* TASK DIRECTIONS *
Each line that contains the word "Neural" is to be copied from the records below.

* DATA RECORDS *

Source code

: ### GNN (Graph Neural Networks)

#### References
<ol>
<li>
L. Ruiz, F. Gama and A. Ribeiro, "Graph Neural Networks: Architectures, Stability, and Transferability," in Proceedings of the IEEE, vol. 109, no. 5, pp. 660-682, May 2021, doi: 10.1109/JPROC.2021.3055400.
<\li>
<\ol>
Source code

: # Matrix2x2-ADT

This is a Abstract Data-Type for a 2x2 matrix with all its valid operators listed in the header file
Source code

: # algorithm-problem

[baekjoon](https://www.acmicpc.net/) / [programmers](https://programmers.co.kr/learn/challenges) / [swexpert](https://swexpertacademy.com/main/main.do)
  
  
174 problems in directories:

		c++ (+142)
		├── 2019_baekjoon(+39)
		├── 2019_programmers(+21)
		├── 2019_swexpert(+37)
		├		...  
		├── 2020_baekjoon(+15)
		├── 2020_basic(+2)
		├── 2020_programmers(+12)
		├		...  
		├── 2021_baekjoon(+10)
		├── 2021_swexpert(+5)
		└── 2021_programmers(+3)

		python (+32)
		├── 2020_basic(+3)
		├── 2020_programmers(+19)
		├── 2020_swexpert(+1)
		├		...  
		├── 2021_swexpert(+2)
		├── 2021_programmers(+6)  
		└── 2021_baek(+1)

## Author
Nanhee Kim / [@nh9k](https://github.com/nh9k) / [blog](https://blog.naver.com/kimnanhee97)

* PROBLEM SOLUTION *
: ### GNN (Graph Neural Networks)
L. Ruiz, F. Gama and A. Ribeiro, "Graph Neural Networks: Architectures, Stability, and Transferability," in Proceedings of the IEEE, vol. 109, no. 5, pp. 660-682, May 2021, doi: 10.1109/JPROC.2021.3055400.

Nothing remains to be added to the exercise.